Work to be completed: Only lines containing the word "shards" belong in the answer; copy each one from the records.

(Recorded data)
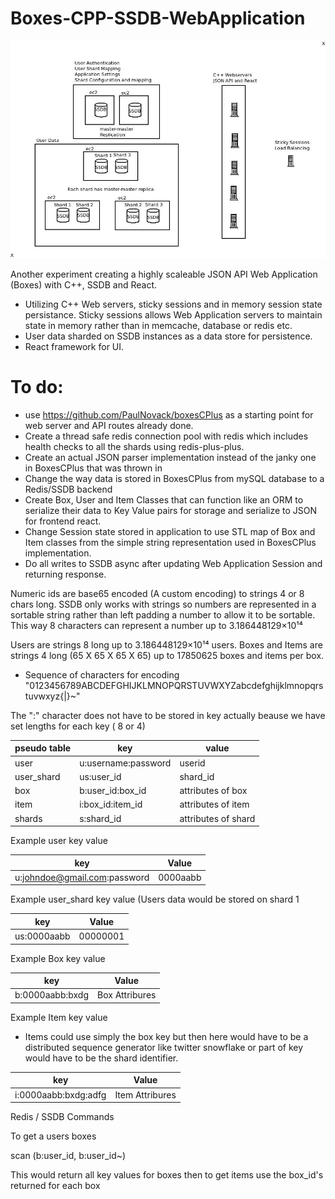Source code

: # Boxes-CPP-SSDB-WebApplication

![alt text](https://github.com/PaulNovack/Boxes-CPP-SSDB-WebApplication/blob/main/BoxesCPPSSDB-Network.jpeg?raw=true)

Another experiment creating a highly scaleable JSON API Web Application (Boxes) with C++, SSDB and React.

* Utilizing C++ Web servers, sticky sessions and in memory session state persistance. Sticky sessions allows Web Application servers to maintain state in memory rather than in memcache, database or redis etc. 
* User data sharded on SSDB instances as a data store for persistence.  
* React framework for UI.

# To do:
* use https://github.com/PaulNovack/boxesCPlus as a starting point for web server and API routes already done.
* Create a thread safe redis connection pool with redis which includes health checks to all the shards using redis-plus-plus.
* Create an actual JSON parser implementation instead of the janky one in BoxesCPlus that was thrown in
* Change the way data is stored in BoxesCPlus from mySQL database to a Redis/SSDB backend
* Create Box, User and Item Classes that can function like an ORM to serialize their data to Key Value pairs for storage and serialize to JSON for frontend react.
* Change Session state stored in application to use STL map of Box and Item classes from the simple string representation used in BoxesCPlus implementation.
* Do all writes to SSDB async after updating Web Application Session and returning response.

Numeric ids are base65 encoded (A custom encoding) to strings 4 or 8 chars long.	SSDB only works with strings so numbers are represented in a sortable string rather than left padding a number to allow it to be sortable.  This way 8 characters can represent a number up to 3.186448129×10¹⁴

Users are strings 8 long up to 3.186448129×10¹⁴ users.
Boxes and Items are strings 4 long  (65 X 65 X 65 X 65) up to 17850625 boxes and items per box.

* Sequence of characters for encoding "0123456789ABCDEFGHIJKLMNOPQRSTUVWXYZabcdefghijklmnopqrstuvwxyz{|}~"

The ":" character does not have to be stored in key actually beause we have set lengths for each key ( 8 or 4)

pseudo table |		key	|	value
-------------|--------|--------------------------------------------------------
user		| u:username:password		| userid
user_shard		| us:user_id		| shard_id
box		| b:user_id:box_id		| attributes of box
item		| i:box_id:item_id		| attributes of item
shards		| s:shard_id		| attributes of shard

Example user key value

key | Value
--------|---------
u:johndoe@gmail.com:password | 0000aabb

Example user_shard key value (Users data would be stored on shard 1

key | Value
--------|---------
us:0000aabb | 00000001

Example Box key value 

key | Value
--------|---------
b:0000aabb:bxdg | Box Attribures

Example Item key value 
* Items could use simply the box key but then here would have to be a distributed sequence generator like twitter snowflake or part of key would have to be the shard identifier.

key | Value
--------|---------
i:0000aabb:bxdg:adfg | Item Attribures

Redis / SSDB Commands

To get a users boxes

scan (b:user_id, b:user_id~)

This would return all key values for boxes then to get items use the box_id's returned for each box
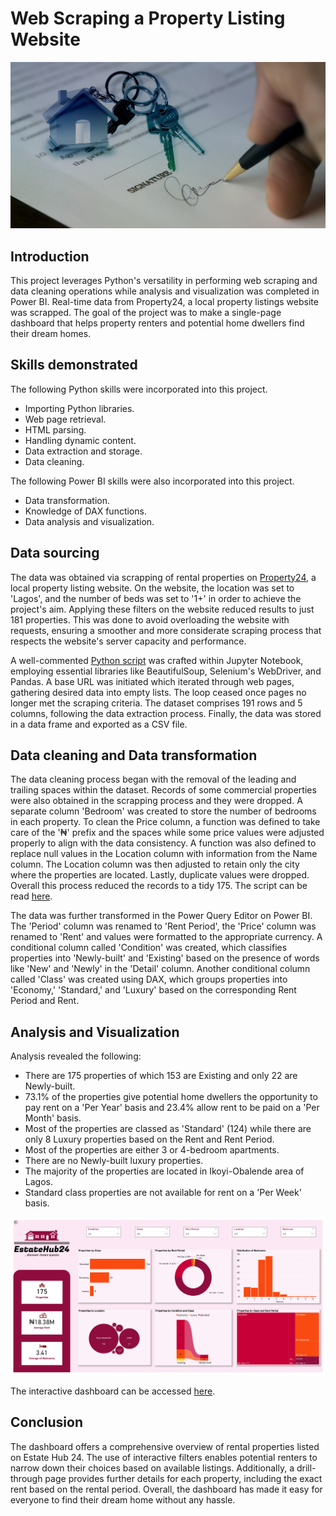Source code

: # Web Scraping a Property Listing Website
![](intro.jpg)
## Introduction
This project leverages Python's versatility in performing web scraping and data cleaning operations while analysis and visualization was completed in Power BI. Real-time data from Property24, a local property listings website was scrapped. The goal of the project was to make a single-page dashboard that helps property renters and potential home dwellers find their dream homes.
## Skills demonstrated
The following Python skills were incorporated into this project.
- Importing Python libraries.
- Web page retrieval.
- HTML parsing.
- Handling dynamic content.
- Data extraction and storage.
- Data cleaning.

The following Power BI skills were also incorporated into this project.
- Data transformation.
- Knowledge of DAX functions.
- Data analysis and visualization.
## Data sourcing
The data was obtained via scrapping of rental properties on [Property24](https://www.property24.com.ng/1-bedroom-properties-to-rent-in-lagos-p37?), a local property listing website. On the website, the location was set to 'Lagos', and the number of beds was set to '1+' in order to achieve the project's aim. Applying these filters on the website reduced results to just 181 properties. This was done to avoid overloading the website with requests, ensuring a smoother and more considerate scraping process that respects the website's server capacity and performance.

A well-commented [Python script](https://github.com/emmywritescode/Web-Scraping-a-Property-Listing-Website/blob/main/Web%20Scraping%20a%20Property%20Listing%20Website.ipynb) was crafted within Jupyter Notebook, employing essential libraries like BeautifulSoup, Selenium's WebDriver, and Pandas. A base URL  was initiated which iterated through web pages, gathering desired data into empty lists. The loop ceased once pages no longer met the scraping criteria. The dataset comprises 191 rows and 5 columns, following the data extraction process. Finally, the data was stored in a data frame and exported as a CSV file.
## Data cleaning and Data transformation
The data cleaning process began with the removal of the leading and trailing spaces within the dataset. Records of some commercial properties were also obtained in the scrapping process and they were dropped. A separate column 'Bedroom' was created to store the number of bedrooms in each property. To clean the Price column, a function was defined to take care of the '₦' prefix and the spaces while some price values were adjusted properly to align with the data consistency. A function was also defined to replace null values in the Location column  with information from the Name column. The Location column was then adjusted to retain only the city where the properties are located. Lastly, duplicate values were dropped. Overall this process reduced the records to a tidy 175. The script can be read [here](https://github.com/emmywritescode/Web-Scraping-a-Property-Listing-Website/blob/main/Cleaning%20the%20Dataset.ipynb).

The data was further transformed in the Power Query Editor on Power BI. The 'Period' column was renamed to 'Rent Period', the 'Price' column was renamed to 'Rent' and values were formatted to the appropriate currency. A conditional column called 'Condition' was created, which classifies properties into 'Newly-built' and 'Existing' based on the presence of words like 'New' and 'Newly' in the 'Detail' column. Another conditional column called 'Class' was created using DAX, which groups properties into 'Economy,' 'Standard,' and 'Luxury' based on the corresponding Rent Period and Rent.
## Analysis and Visualization
Analysis revealed the following:
- There are 175 properties of which 153 are Existing and only 22 are Newly-built.
- 73.1% of the properties give potential home dwellers the opportunity to pay rent on a 'Per Year' basis and 23.4% allow rent to be paid on a 'Per Month' basis.
- Most of the properties are classed as 'Standard' (124) while there are only 8 Luxury properties based on the Rent and Rent Period.
- Most of the properties are either 3 or 4-bedroom apartments.
- There are no Newly-built luxury properties.
- The majority of the properties are located in Ikoyi-Obalende area of Lagos.
- Standard class properties are not available for rent on a 'Per Week' basis.

![](dashboard.jpg)

The interactive dashboard can be accessed [here](https://app.powerbi.com/view?r=eyJrIjoiZDkwODExNDMtMTMxMC00MTYwLTlkZTQtYjU5NGViMzUyYzliIiwidCI6ImQ4NzlkOWE0LTZmODEtNDU4NS1iYWJjLWM4OGZjMzBmZTc3YiJ9).
## Conclusion
The dashboard offers a comprehensive overview of rental properties listed on Estate Hub 24. The use of interactive filters enables potential renters to narrow down their choices based on available listings. Additionally, a drill-through page provides further details for each property, including the exact rent based on the rental period. Overall, the dashboard has made it easy for everyone to find their dream home without any hassle.





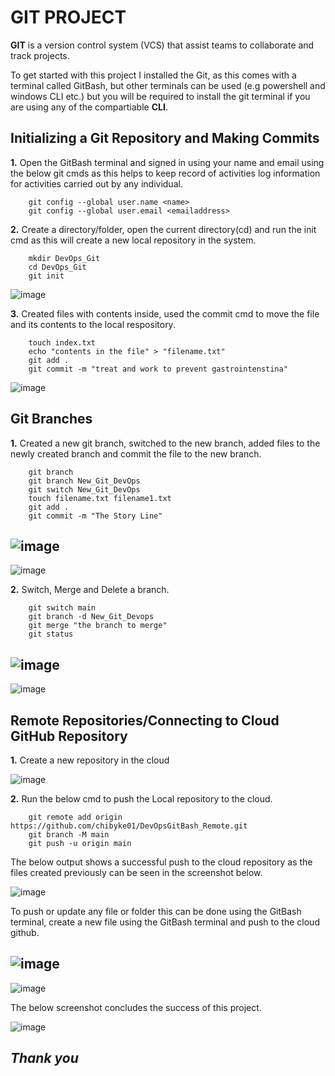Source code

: # GIT PROJECT

**GIT** is a version control system (VCS) that assist teams to collaborate and track projects.

To get started with this project I installed the Git, as this comes with a terminal called GitBash, but other terminals can be used (e.g powershell and windows CLI etc.) but you will be required to install the git terminal if you are using any of the compartiable **CLI**.


## Initializing a Git Repository and Making Commits

**1.** Open the GitBash terminal and signed in using your name and email using the below git cmds as this helps to keep record of activities log information for activities carried out by any individual. 

        git config --global user.name <name>
        git config --global user.email <emailaddress>


**2.** Create a directory/folder, open the current directory(cd) and run the init cmd as this will create a new local repository in the system. 

        mkdir DevOps_Git
        cd DevOps_Git
        git init

![image](https://github.com/chibyke01/DevOps_Projects/assets/103823637/eea24879-113f-4591-b56e-46f723a096da)



**3.** Created files with contents inside, used the commit cmd to move the file and its contents to the local respository. 

        touch index.txt
        echo "contents in the file" > "filename.txt"
        git add .
        git commit -m "treat and work to prevent gastrointenstina"

![image](https://github.com/chibyke01/DevOps_Projects/assets/103823637/c7ae11b6-2f0f-41e1-b01f-2396dd946ba4)


## Git Branches
**1.** Created a new git branch, switched to the new branch, added files to the newly created branch and commit the file to the new branch.

        git branch
        git branch New_Git_DevOps
        git switch New_Git_DevOps
        touch filename.txt filename1.txt
        git add .
        git commit -m "The Story Line"

![image](https://github.com/chibyke01/DevOps_Projects/assets/103823637/da1eaa09-23a6-4d4d-b4cd-3968afb187df)
----
![image](https://github.com/chibyke01/DevOps_Projects/assets/103823637/6628d9dd-3d9a-4327-bebb-c0c3ce611e50)


**2.** Switch, Merge and Delete a branch.

        git switch main
        git branch -d New_Git_Devops 
        git merge "the branch to merge"
        git status

![image](https://github.com/chibyke01/DevOps_Projects/assets/103823637/e312f59e-8743-4173-b936-61b13a496e3d)
----
![image](https://github.com/chibyke01/DevOps_Projects/assets/103823637/91545846-1b8d-4258-b991-936e9f63d879)


## Remote Repositories/Connecting to Cloud GitHub Repository

**1.** Create a new repository in the cloud

![image](https://github.com/chibyke01/DevOps_Projects/assets/103823637/4fdd815c-997f-4015-94f6-0af1b84ad442)


**2.** Run the below cmd to push the Local repository to the cloud.

        git remote add origin https://github.com/chibyke01/DevOpsGitBash_Remote.git
        git branch -M main
        git push -u origin main

The below output shows a successful push to the cloud repository as the files created previously can be seen in the screenshot below.

![image](https://github.com/chibyke01/DevOps_Projects/assets/103823637/4b1742f7-adbe-43ae-8276-b55b1ee6d835)


To push or update any file or folder this can be done using the GitBash terminal, create a new file using the GitBash terminal and push to the cloud github.

![image](https://github.com/chibyke01/DevOps_Projects/assets/103823637/39a6f3bf-0c5c-4fa9-b4bd-1797b9686b43)
----
![image](https://github.com/chibyke01/DevOps_Projects/assets/103823637/42c6edc5-cbd4-462f-bbcf-f6ce7ceb676b)


The below screenshot concludes the success of this project.

![image](https://github.com/chibyke01/DevOps_Projects/assets/103823637/3a3db8cc-8101-4452-822f-400a2326e061)






## _Thank you_






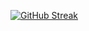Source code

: [![GitHub Streak](https://streak-stats.demolab.com?user=Levan-Demetrashvili&theme=dark&hide_border=true&card_width=1024)](https://git.io/streak-stats)
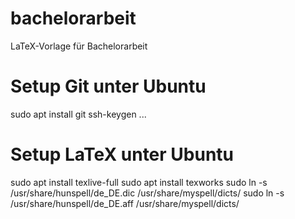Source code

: # bachelorarbeit
LaTeX-Vorlage für Bachelorarbeit

# Setup Git unter Ubuntu

sudo apt install git
ssh-keygen
...

# Setup LaTeX unter Ubuntu

sudo apt install texlive-full
sudo apt install texworks
sudo ln -s /usr/share/hunspell/de_DE.dic /usr/share/myspell/dicts/
sudo ln -s /usr/share/hunspell/de_DE.aff /usr/share/myspell/dicts/
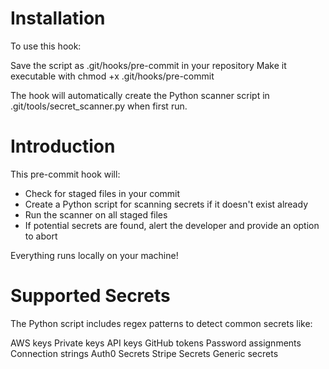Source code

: # Installation
To use this hook:

Save the script as .git/hooks/pre-commit in your repository
Make it executable with chmod +x .git/hooks/pre-commit

The hook will automatically create the Python scanner script in .git/tools/secret_scanner.py when first run.

# Introduction
This pre-commit hook will:
- Check for staged files in your commit
- Create a Python script for scanning secrets if it doesn't exist already
- Run the scanner on all staged files
- If potential secrets are found, alert the developer and provide an option to abort

Everything runs locally on your machine!

# Supported Secrets
The Python script includes regex patterns to detect common secrets like:

AWS keys
Private keys
API keys
GitHub tokens
Password assignments
Connection strings
Auth0 Secrets
Stripe Secrets
Generic secrets
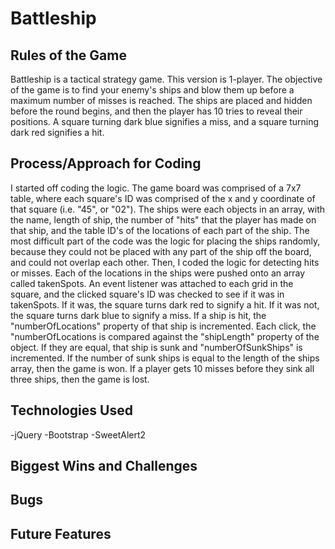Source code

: # Battleship

## Rules of the Game
Battleship is a tactical strategy game. This version is 1-player. The objective of the game is to find your enemy's ships and blow them up before a maximum number of misses is reached. The ships are placed and hidden before the round begins, and then the player has 10 tries to reveal their positions. A square turning dark blue signifies a miss, and a square turning dark red signifies a hit. 

## Process/Approach for Coding
I started off coding the logic. The game board was comprised of a 7x7 table, where each square's ID was comprised of the x and y coordinate of that square (i.e. "45", or "02"). The ships were each objects in an array, with the name, length of ship, the number of "hits" that the player has made on that ship, and the table ID's of the locations of each part of the ship. The most difficult part of the code was the logic for placing the ships randomly, because they could not be placed with any part of the ship off the board, and could not overlap each other. Then, I coded the logic for detecting hits or misses. Each of the locations in the ships were pushed onto an array called takenSpots. An event listener was attached to each grid in the square, and the clicked square's ID was checked to see if it was in takenSpots. If it was, the square turns dark red to signify a hit. If it was not, the square turns dark blue to signify a miss. If a ship is hit, the "numberOfLocations" property of that ship is incremented. Each click, the "numberOfLocations is compared against the "shipLength" property of the object. If they are equal, that ship is sunk and "numberOfSunkShips" is incremented. If the number of sunk ships is equal to the length of the ships array, then the game is won. If a player gets 10 misses before they sink all three ships, then the game is lost. 

## Technologies Used
-jQuery
-Bootstrap
-SweetAlert2

## Biggest Wins and Challenges

## Bugs

## Future Features
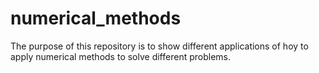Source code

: # numerical_methods
 The purpose of this repository is to show different applications of hoy to apply numerical methods to solve different problems.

Output of the task:
* Create a thread safe redis connection pool with redis which includes health checks to all the shards using redis-plus-plus.
shards		| s:shard_id		| attributes of shard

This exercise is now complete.